--- PROBLEM DESCRIPTION ---
Return the data below exactly, minus the pictures.

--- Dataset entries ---
__________________________________________________

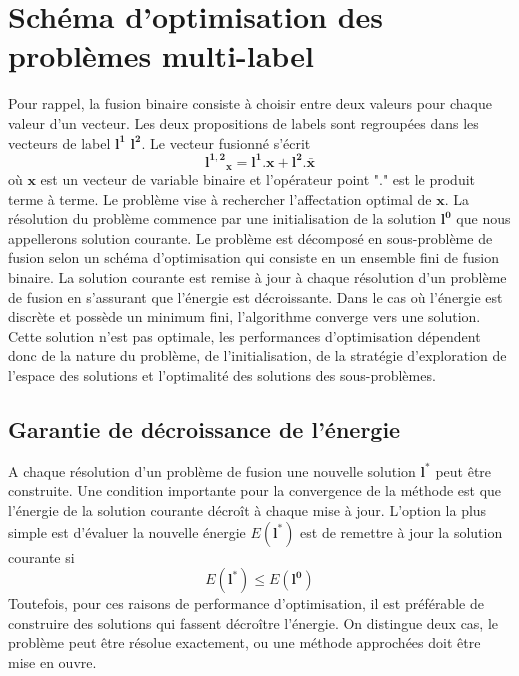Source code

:\documentclass[../main/These_Mathias_Paget.tex]{subfiles}
\begin{document}
\section{Schéma d'optimisation des problèmes multi-label}
	Pour rappel, la fusion binaire consiste à choisir entre deux valeurs pour chaque valeur d'un vecteur. Les deux propositions de labels sont regroupées dans les vecteurs de label $\boldsymbol{l^1}$ $\boldsymbol{l^2}$. Le vecteur fusionné s'écrit
\begin{equation}
		\boldsymbol{l^{1,2}}_{\boldsymbol{x}} = \boldsymbol{l^1}.\boldsymbol{x} + \boldsymbol{l^2}.\boldsymbol{\bar{x}}
\end{equation}
	où $\boldsymbol{x}$ est un vecteur de variable binaire et l'opérateur point "$.$" est le produit terme à terme. Le problème vise à rechercher l'affectation optimal de $\boldsymbol{x}$. La résolution du problème commence par une initialisation de la solution $\boldsymbol{l^0}$ que nous appellerons solution courante. Le problème est décomposé en sous-problème de fusion selon un schéma d'optimisation qui consiste en un ensemble fini de fusion binaire. La solution courante est remise à jour à chaque résolution d'un problème de fusion en s'assurant que l’énergie est décroissante. Dans le cas où l’énergie est discrète et possède un minimum fini, l'algorithme converge vers une solution. Cette solution n'est pas optimale, les performances d'optimisation dépendent donc de la nature du problème, de l'initialisation, de la stratégie d'exploration de l'espace des solutions et l'optimalité des solutions des sous-problèmes.

\subsection{Garantie de décroissance de l’énergie}

A chaque résolution d'un problème de fusion une nouvelle solution $\boldsymbol{l^*}$ peut être construite. Une condition importante pour la convergence de la méthode est que l’énergie de la solution courante décroît à chaque mise à jour. L'option la plus simple est d'évaluer la nouvelle énergie $E(\boldsymbol{l^*})$ est de remettre à jour la solution courante si
\begin{equation}
		  E(\boldsymbol{l^*}) \leq E(\boldsymbol{l^0})
\end{equation}
Toutefois, pour ces raisons de performance d'optimisation, il est préférable de construire des solutions qui fassent décroître l’énergie. On distingue deux cas, le problème peut être résolue exactement, ou une méthode approchées doit être mise en ouvre.
\end{document}
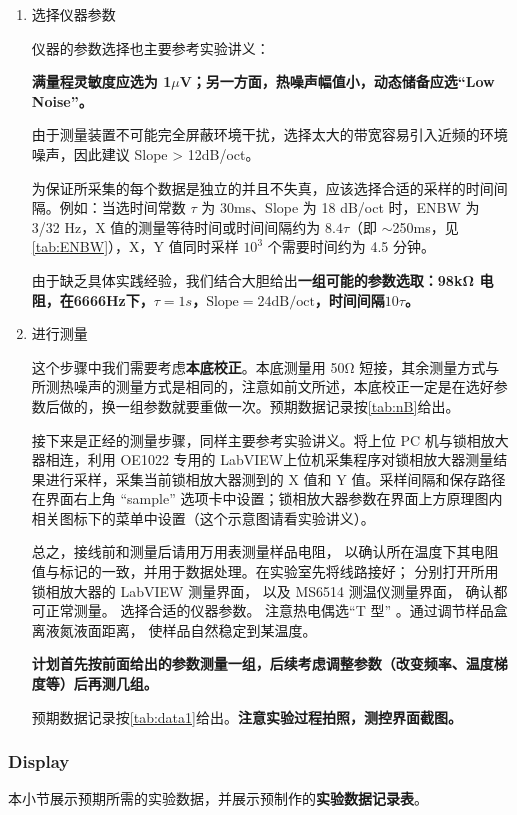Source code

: \begin{enumerate}
	仪器校正方面，此步骤中我们主要考虑\textbf{零点校正}。
	
	\item 选择仪器参数
	
	仪器的参数选择也主要参考实验讲义：
	
	\textbf{满量程灵敏度应选为 1$\mu$V；另一方面，热噪声幅值小，动态储备应选“Low Noise”。}
	
	由于测量装置不可能完全屏蔽环境干扰，选择太大的带宽容易引入近频的环境噪声，因此建议 Slope > 12dB/oct。
	
	为保证所采集的每个数据是独立的并且不失真，应该选择合适的采样的时间间隔。例如：当选时间常数 $\tau$ 为 30ms、Slope 为 18 dB/oct 时，ENBW 为 3/32 Hz，X 值的测量等待时间或时间间隔约为 $8.4\tau$（即 $\sim$250ms，见\cref{tab:ENBW}），X，Y 值同时采样 $10^3$ 个需要时间约为 4.5 分钟。
	
	由于缺乏具体实践经验，我们结合\cite{c}大胆给出\textbf{一组可能的参数选取：98kΩ 电阻，在6666Hz下，$\tau=1s$，$\text{Slope}=24\text{dB/oct}$，时间间隔$10\tau$。}
	
	\item 进行测量
	
	这个步骤中我们需要考虑\textbf{本底校正}。本底测量用 50Ω 短接，其余测量方式与所测热噪声的测量方式是相同的，注意如前文所述，本底校正一定是在选好参数后做的，换一组参数就要重做一次。预期数据记录按\cref{tab:nB}给出。
	
	接下来是正经的测量步骤，同样主要参考实验讲义。将上位 PC 机与锁相放大器相连，利用 OE1022 专用的 LabVIEW上位机采集程序对锁相放大器测量结果进行采样，采集当前锁相放大器测到的 X 值和 Y 值。采样间隔和保存路径在界面右上角 “sample” 选项卡中设置；锁相放大器参数在界面上方原理图内相关图标下的菜单中设置（这个示意图请看实验讲义）。
	
	总之，接线前和测量后请用万用表测量样品电阻， 以确认所在温度下其电阻值与标记的一致，并用于数据处理。在实验室先将线路接好； 分别打开所用锁相放大器的 LabVIEW 测量界面， 以及 MS6514 测温仪测量界面， 确认都可正常测量。 选择合适的仪器参数。 注意热电偶选“T 型” 。通过调节样品盒离液氮液面距离， 使样品自然稳定到某温度。
	
	\textbf{计划首先按前面给出的参数测量一组，后续考虑调整参数（改变频率、温度梯度等）后再测几组。}
	
	预期数据记录按\cref{tab:data1}给出。\textbf{注意实验过程拍照，测控界面截图。}
	
\end{enumerate}	

\subsubsection{Display}
本小节展示预期所需的实验数据，并展示预制作的\textbf{实验数据记录表}。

__________________________________________________

--- ANSWER SPACE ---
Source code

:\documentclass[../main/These_Mathias_Paget.tex]{subfiles}
\begin{document}
\section{Schéma d'optimisation des problèmes multi-label}
	Pour rappel, la fusion binaire consiste à choisir entre deux valeurs pour chaque valeur d'un vecteur. Les deux propositions de labels sont regroupées dans les vecteurs de label $\boldsymbol{l^1}$ $\boldsymbol{l^2}$. Le vecteur fusionné s'écrit
\begin{equation}
		\boldsymbol{l^{1,2}}_{\boldsymbol{x}} = \boldsymbol{l^1}.\boldsymbol{x} + \boldsymbol{l^2}.\boldsymbol{\bar{x}}
\end{equation}
	où $\boldsymbol{x}$ est un vecteur de variable binaire et l'opérateur point "$.$" est le produit terme à terme. Le problème vise à rechercher l'affectation optimal de $\boldsymbol{x}$. La résolution du problème commence par une initialisation de la solution $\boldsymbol{l^0}$ que nous appellerons solution courante. Le problème est décomposé en sous-problème de fusion selon un schéma d'optimisation qui consiste en un ensemble fini de fusion binaire. La solution courante est remise à jour à chaque résolution d'un problème de fusion en s'assurant que l’énergie est décroissante. Dans le cas où l’énergie est discrète et possède un minimum fini, l'algorithme converge vers une solution. Cette solution n'est pas optimale, les performances d'optimisation dépendent donc de la nature du problème, de l'initialisation, de la stratégie d'exploration de l'espace des solutions et l'optimalité des solutions des sous-problèmes.

\subsection{Garantie de décroissance de l’énergie}

A chaque résolution d'un problème de fusion une nouvelle solution $\boldsymbol{l^*}$ peut être construite. Une condition importante pour la convergence de la méthode est que l’énergie de la solution courante décroît à chaque mise à jour. L'option la plus simple est d'évaluer la nouvelle énergie $E(\boldsymbol{l^*})$ est de remettre à jour la solution courante si
\begin{equation}
		  E(\boldsymbol{l^*}) \leq E(\boldsymbol{l^0})
\end{equation}
Toutefois, pour ces raisons de performance d'optimisation, il est préférable de construire des solutions qui fassent décroître l’énergie. On distingue deux cas, le problème peut être résolue exactement, ou une méthode approchées doit être mise en ouvre.
\end{document}
Source code

: \begin{enumerate}
	仪器校正方面，此步骤中我们主要考虑\textbf{零点校正}。
	
	\item 选择仪器参数
	
	仪器的参数选择也主要参考实验讲义：
	
	\textbf{满量程灵敏度应选为 1$\mu$V；另一方面，热噪声幅值小，动态储备应选“Low Noise”。}
	
	由于测量装置不可能完全屏蔽环境干扰，选择太大的带宽容易引入近频的环境噪声，因此建议 Slope > 12dB/oct。
	
	为保证所采集的每个数据是独立的并且不失真，应该选择合适的采样的时间间隔。例如：当选时间常数 $\tau$ 为 30ms、Slope 为 18 dB/oct 时，ENBW 为 3/32 Hz，X 值的测量等待时间或时间间隔约为 $8.4\tau$（即 $\sim$250ms，见\cref{tab:ENBW}），X，Y 值同时采样 $10^3$ 个需要时间约为 4.5 分钟。
	
	由于缺乏具体实践经验，我们结合\cite{c}大胆给出\textbf{一组可能的参数选取：98kΩ 电阻，在6666Hz下，$\tau=1s$，$\text{Slope}=24\text{dB/oct}$，时间间隔$10\tau$。}
	
	\item 进行测量
	
	这个步骤中我们需要考虑\textbf{本底校正}。本底测量用 50Ω 短接，其余测量方式与所测热噪声的测量方式是相同的，注意如前文所述，本底校正一定是在选好参数后做的，换一组参数就要重做一次。预期数据记录按\cref{tab:nB}给出。
	
	接下来是正经的测量步骤，同样主要参考实验讲义。将上位 PC 机与锁相放大器相连，利用 OE1022 专用的 LabVIEW上位机采集程序对锁相放大器测量结果进行采样，采集当前锁相放大器测到的 X 值和 Y 值。采样间隔和保存路径在界面右上角 “sample” 选项卡中设置；锁相放大器参数在界面上方原理图内相关图标下的菜单中设置（这个示意图请看实验讲义）。
	
	总之，接线前和测量后请用万用表测量样品电阻， 以确认所在温度下其电阻值与标记的一致，并用于数据处理。在实验室先将线路接好； 分别打开所用锁相放大器的 LabVIEW 测量界面， 以及 MS6514 测温仪测量界面， 确认都可正常测量。 选择合适的仪器参数。 注意热电偶选“T 型” 。通过调节样品盒离液氮液面距离， 使样品自然稳定到某温度。
	
	\textbf{计划首先按前面给出的参数测量一组，后续考虑调整参数（改变频率、温度梯度等）后再测几组。}
	
	预期数据记录按\cref{tab:data1}给出。\textbf{注意实验过程拍照，测控界面截图。}
	
\end{enumerate}	

\subsubsection{Display}
本小节展示预期所需的实验数据，并展示预制作的\textbf{实验数据记录表}。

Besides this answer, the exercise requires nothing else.